Chatting With the Light of the World
 

-- “Light of the world,” Jesus?

-- That’s what I said.

-- And salt of the earth?

-- You heard me.

-- Yeah, I did, but I think I heard somewhere that YOU were “The Light of the World.” Like in all capital letters.

-- Also true.

-- So, what’s the story?

-- Did you read the first reading for today’s mass?

-- Kind of.

-- Did you see how the Prophet Isaiah laid out a whole program for Israel on behalf of the LORD?

-- Well, uh – ok, busted! I wasn’t paying a lot of attention, I admit it.
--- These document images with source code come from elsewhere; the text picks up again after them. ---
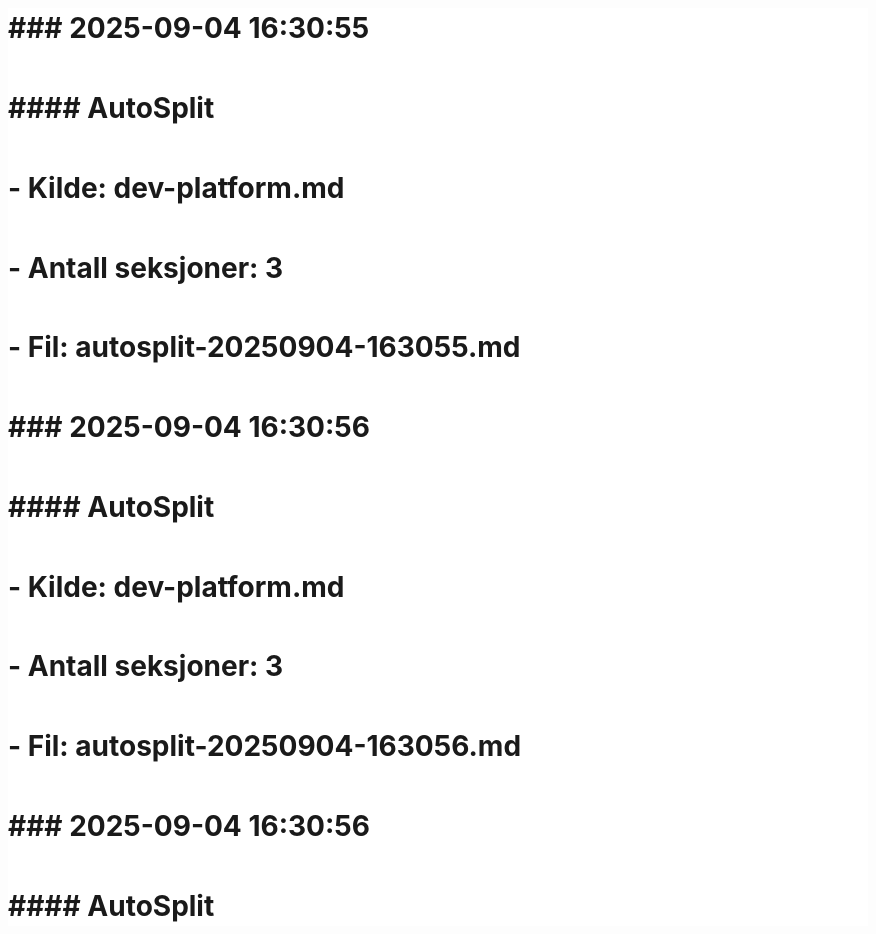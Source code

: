 #

# \### 2025-09-04 16:30:55

# \#### AutoSplit

# \- Kilde: dev-platform.md

# \- Antall seksjoner: 3

# \- Fil: autosplit-20250904-163055.md

#

#

#

#

# \### 2025-09-04 16:30:56

# \#### AutoSplit

# \- Kilde: dev-platform.md

# \- Antall seksjoner: 3

# \- Fil: autosplit-20250904-163056.md

#

#

#

#

# \### 2025-09-04 16:30:56

# \#### AutoSplit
-- Uh huh. Well, if you had, you’d have seen pretty quick what I mean when I say, “YOU are the light of the world, the salt of the earth.”

-- How’s that?

-- OK, let’s just take a look. So Isaiah says to Israel:

“Share your bread with the hungry,

shelter the oppressed and the homeless;

clothe the naked when you see them,

and do not turn your back on your own.

And he makes a promise to them. If they do all that, then their “light shall break forth like the dawn.”

-- So? What’s the connection between ancient Israel’s behavior and me being the “light of the world”?
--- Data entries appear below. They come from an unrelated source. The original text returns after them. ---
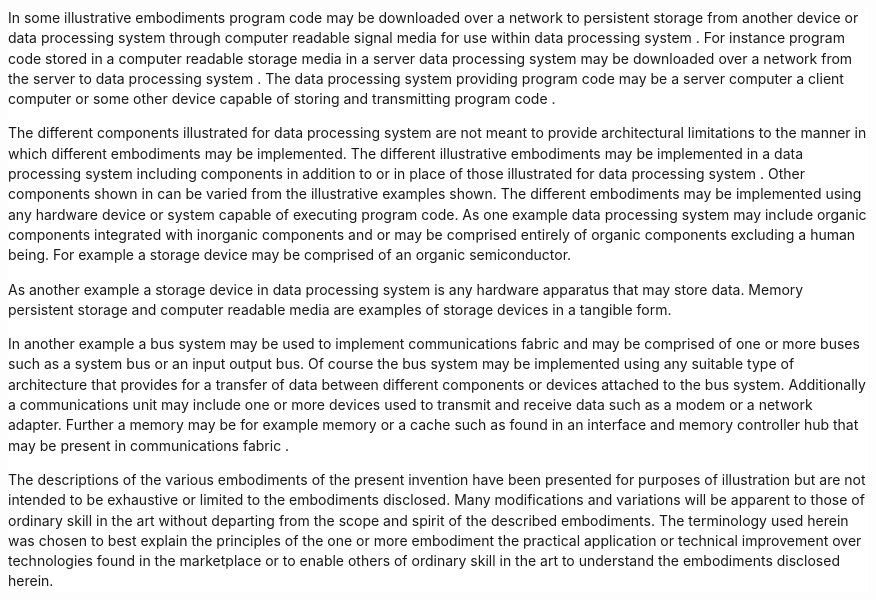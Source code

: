 In some illustrative embodiments program code may be downloaded over a network to persistent storage from another device or data processing system through computer readable signal media for use within data processing system . For instance program code stored in a computer readable storage media in a server data processing system may be downloaded over a network from the server to data processing system . The data processing system providing program code may be a server computer a client computer or some other device capable of storing and transmitting program code .

The different components illustrated for data processing system are not meant to provide architectural limitations to the manner in which different embodiments may be implemented. The different illustrative embodiments may be implemented in a data processing system including components in addition to or in place of those illustrated for data processing system . Other components shown in can be varied from the illustrative examples shown. The different embodiments may be implemented using any hardware device or system capable of executing program code. As one example data processing system may include organic components integrated with inorganic components and or may be comprised entirely of organic components excluding a human being. For example a storage device may be comprised of an organic semiconductor.

As another example a storage device in data processing system is any hardware apparatus that may store data. Memory persistent storage and computer readable media are examples of storage devices in a tangible form.

In another example a bus system may be used to implement communications fabric and may be comprised of one or more buses such as a system bus or an input output bus. Of course the bus system may be implemented using any suitable type of architecture that provides for a transfer of data between different components or devices attached to the bus system. Additionally a communications unit may include one or more devices used to transmit and receive data such as a modem or a network adapter. Further a memory may be for example memory or a cache such as found in an interface and memory controller hub that may be present in communications fabric .

The descriptions of the various embodiments of the present invention have been presented for purposes of illustration but are not intended to be exhaustive or limited to the embodiments disclosed. Many modifications and variations will be apparent to those of ordinary skill in the art without departing from the scope and spirit of the described embodiments. The terminology used herein was chosen to best explain the principles of the one or more embodiment the practical application or technical improvement over technologies found in the marketplace or to enable others of ordinary skill in the art to understand the embodiments disclosed herein.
-- Wait a minute – read a little further down. He also says:

. . .and your wound shall quickly be healed;

your vindication shall go before you,

and the glory of the LORD shall be your rear guard.

-- That’s nice, but I’m still waiting to understand the connection between all that and me.

-- Really? What about if we look at the second half of that passage? See here, where he says:

Then you shall call, and the LORD will answer,

you shall cry for help, and he will say: Here I am!

“Here I am!” The Lord says, “I am with you.” Who does that make you think of?

-- Jesus, remember when I kind of failed catechism class? Maybe you better keep talking.

-- All right, here’s a little more from Isaiah:

If you remove from your midst

oppression, false accusation and malicious speech;

if you bestow your bread on the hungry

and satisfy the afflicted;

then light shall rise for you in the darkness,

and the gloom shall become for you like midday.

Now do you get it?

-- No, Jesus, I don’t get it. Just tell me in plain English how I can possibly be the light of the world…and also what the connection is between me and all of what Isaiah preached to ancient Israel.

-- Hmmm. You know, I used to have the same problem with Peter and the others back in the day. All right, ready? Here goes: the connection is – me. Jesus the Christ. When I say that you are the light of the world, I mean that as a member of my Body, you share in my vocation as Emmanuel, you know, “God with us.” I mean that you’re called to give light to the world. That’s L-I-G-H-T in plain English.

-- Are you being sarcastic? What are you saying?

-- Not sarcastic, just straightforward. Look, you’re baptized, right?

-- Right.

-- That makes you part of the Body of Christ -- my Body. That’s not just a metaphor; it’s a reality. As part of me, you’re called to be doing the same things that Isaiah spoke of to Israel, things that I did during my public ministry. Those actions are part of who and what I am. Light happens when they are done, whether by me during my life as a preacher and healer in the first century or by you, in your life as one of my members in the 21st century. As Isaiah said, long ago: Light rises in the gloom – of which, I might add, there’s still too much in the world. Get it now?

-- OMG, Jesus, now I’m afraid to ask you about “salt of the earth”!

-- LOL!

-- No, seriously, I do get it. I’m part of you, called to take part in you and with you during this life of mine. I’m not off the hook just because I can say “Jesus is the Light of the World.” If anything, that fact reinforces my call to be light myself. You’re right about too much gloom, too: there’s a lot of darkness out there. Listening to Isaiah – and you too, of course – shows me how to be light. And I’ve got to be light in order to give light.

-- Hey, I’m impressed -- now you’re quoting my friend Marie Eugénie! Looks like you’ve got the makings of a disciple after all.

-- Yeah, just like Peter and the guys: a little slow on the uptake, but once I get it, I got it. Thanks, Jesus.